I was trying to find the structure of a compound (Ta2NiSe5) using the API function materials.search(), and queried both ‘structure’ and ‘initial_structures’ as fields.
I saw that the ‘structure’ field returned the structure displayed on the interactive website, while ‘initial_structures’ returned a list of structures which didn’t contain the structure returned in the first case.
Could anyone help me understand the nature of these structures that ‘initial_structures’ is returning? (are they unrelaxed, unstable etc.). I really appreciate the help.
The initial_structure contains the unique starting structures used in all calculations (tasks) that go into building a material on MP.

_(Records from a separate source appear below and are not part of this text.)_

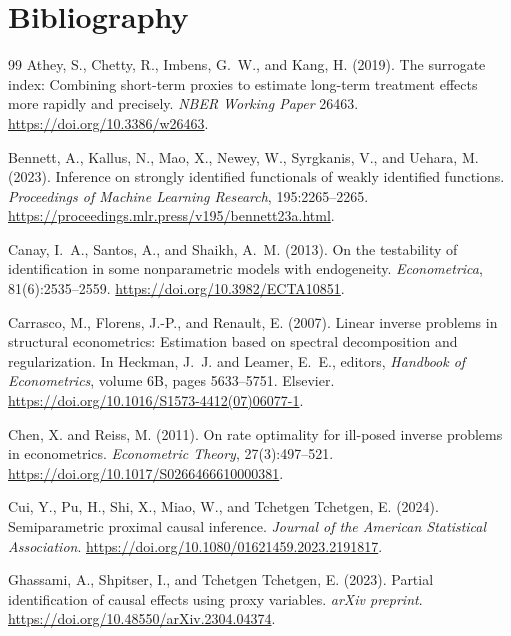 \documentclass[11pt]{article}
\theoremstyle{definition}
\theoremstyle{plain}
\theoremstyle{remark}
\begin{document}
\section*{Bibliography}
\begin{thebibliography}{99}
Athey, S., Chetty, R., Imbens, G.~W., and Kang, H. (2019).
\newblock The surrogate index: Combining short-term proxies to estimate
long-term treatment effects more rapidly and precisely.
\newblock \emph{NBER Working Paper} 26463.
\newblock \url{https://doi.org/10.3386/w26463}.

Bennett, A., Kallus, N., Mao, X., Newey, W., Syrgkanis, V., and Uehara, M.
(2023).
\newblock Inference on strongly identified functionals of weakly identified
functions.
\newblock \emph{Proceedings of Machine Learning Research}, 195:2265--2265.
\newblock \url{https://proceedings.mlr.press/v195/bennett23a.html}.

Canay, I.~A., Santos, A., and Shaikh, A.~M. (2013).
\newblock On the testability of identification in some nonparametric models
with endogeneity.
\newblock \emph{Econometrica}, 81(6):2535--2559.
\newblock \url{https://doi.org/10.3982/ECTA10851}.

Carrasco, M., Florens, J.-P., and Renault, E. (2007).
\newblock Linear inverse problems in structural econometrics: Estimation based
on spectral decomposition and regularization.
\newblock In Heckman, J.~J. and Leamer, E.~E., editors, \emph{Handbook of
Econometrics}, volume 6B, pages 5633--5751. Elsevier.
\newblock \url{https://doi.org/10.1016/S1573-4412(07)06077-1}.

Chen, X. and Reiss, M. (2011).
\newblock On rate optimality for ill-posed inverse problems in econometrics.
\newblock \emph{Econometric Theory}, 27(3):497--521.
\newblock \url{https://doi.org/10.1017/S0266466610000381}.

Cui, Y., Pu, H., Shi, X., Miao, W., and Tchetgen Tchetgen, E. (2024).
\newblock Semiparametric proximal causal inference.
\newblock \emph{Journal of the American Statistical Association}.
\newblock \url{https://doi.org/10.1080/01621459.2023.2191817}.

Ghassami, A., Shpitser, I., and Tchetgen Tchetgen, E. (2023).
\newblock Partial identification of causal effects using proxy variables.
\newblock \emph{arXiv preprint}.
\newblock \url{https://doi.org/10.48550/arXiv.2304.04374}.


\end{thebibliography}
\end{document}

Looking at a materials document:
from mp_api.client import MPRester
with MPRester() as mpr:
mat_doc = mpr.materials.search(material_ids=['mp-149'])[0]

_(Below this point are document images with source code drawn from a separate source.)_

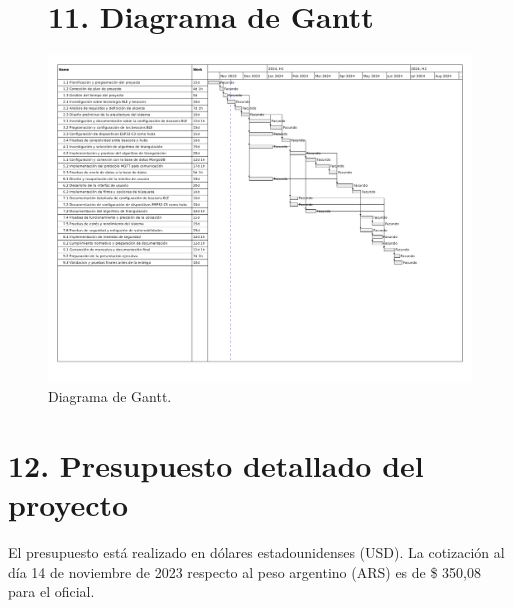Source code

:\documentclass[
11pt, %
]{charter}
\begin{document}
\pagebreak

\begin{landscape}
\begin{figure}[htpb]
\section{11. Diagrama de Gantt}
\centering 
\includegraphics[height=\textheight]{./Figuras/Gantt.pdf}
\caption{Diagrama de Gantt.}
\label{fig:diagGantt}
\end{figure}

\end{landscape}

\newpage
\section{12. Presupuesto detallado del proyecto}
\label{sec:presupuesto}

El presupuesto está realizado en dólares estadounidenses (USD). La cotización al día 14 de noviembre de 2023 respecto al peso argentino (ARS) es de {\$ 350,08} para el  oficial.
\end{document}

print(len(mat_doc.task_ids))
>>> 42 # will vary over time
So we see that 42 individual calculations / “tasks” build up the material mp-149.

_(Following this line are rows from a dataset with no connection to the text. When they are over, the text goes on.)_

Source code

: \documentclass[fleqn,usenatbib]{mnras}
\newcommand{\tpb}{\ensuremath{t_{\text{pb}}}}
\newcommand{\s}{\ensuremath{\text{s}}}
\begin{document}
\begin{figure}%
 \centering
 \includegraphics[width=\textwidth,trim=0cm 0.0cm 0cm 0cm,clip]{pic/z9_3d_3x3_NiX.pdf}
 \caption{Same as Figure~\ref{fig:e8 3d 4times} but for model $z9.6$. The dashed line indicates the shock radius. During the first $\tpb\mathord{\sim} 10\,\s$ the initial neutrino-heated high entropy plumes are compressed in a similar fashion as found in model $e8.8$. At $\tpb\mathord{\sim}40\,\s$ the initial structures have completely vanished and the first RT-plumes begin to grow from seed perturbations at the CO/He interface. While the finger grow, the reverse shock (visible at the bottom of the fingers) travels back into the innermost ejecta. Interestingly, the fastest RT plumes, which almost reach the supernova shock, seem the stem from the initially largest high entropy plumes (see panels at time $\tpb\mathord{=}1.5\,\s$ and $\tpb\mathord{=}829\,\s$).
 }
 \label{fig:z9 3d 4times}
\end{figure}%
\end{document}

If we then query the tasks for those materials, and de-duplicate them:
from pymatgen.analysis.structure_matcher import StructureMatcher
with MPRester() as mpr:
tasks = mpr.materials.tasks.search(task_ids=mat_doc.task_ids, fields=["input"])
sm = StructureMatcher(
ltol=0.1, stol=0.1, angle_tol=0.1, scale=False, attempt_supercell=False
)
unique_structure_groups = sm.group_structures(
[task.input.structure for task in tasks if task.input and task.input.structure])
initial_structures = [group[0] for group in unique_structure_groups]
print(len(initial_structures))
>>> 6 # will vary depending on numpy + spglib version
print(len(mat_doc.initial_structures))
>>> 5 # will vary by database version
Ideally those two numbers at the end would be the same, but can differ depending on the numpy, spglib, etc. versions used in building data
Thank you for your response Aaron!
So, as I mentioned in my original post, I was looking at Ta2NiSe5: mp-541070. When I queried the ‘initial_structures’ field, it returned 3 structures. However, the third structure surprisingly had a different lattice symmetry from the first 2 structures - it was slightly monoclinic while the others were orthorhombic.
From what I could tell, Materials Projects usually presents different-symmetry lattices for the same compound in separate materials project entries. Am I correct in understanding that, in my case, the third structure was also classified as orthorhombic due to the thresholds used in the StructureMatcher class in the code you presented?
Correct, the symprec (linear tolerance for identifying structures) used to generate Materials Project data is looser than the default in pymatgen:
from mp_api.client import MPRester
with MPRester() as mpr:
init_structs = mpr.get_structure_by_material_id("mp-541070",final=False)
print({s.get_space_group_info(symprec=0.1) for s in init_structs})
>>> {('Cmcm', 63)}
So all of the structures, including the one that is borderline another space group, are classified as Cmcm in MP’s data.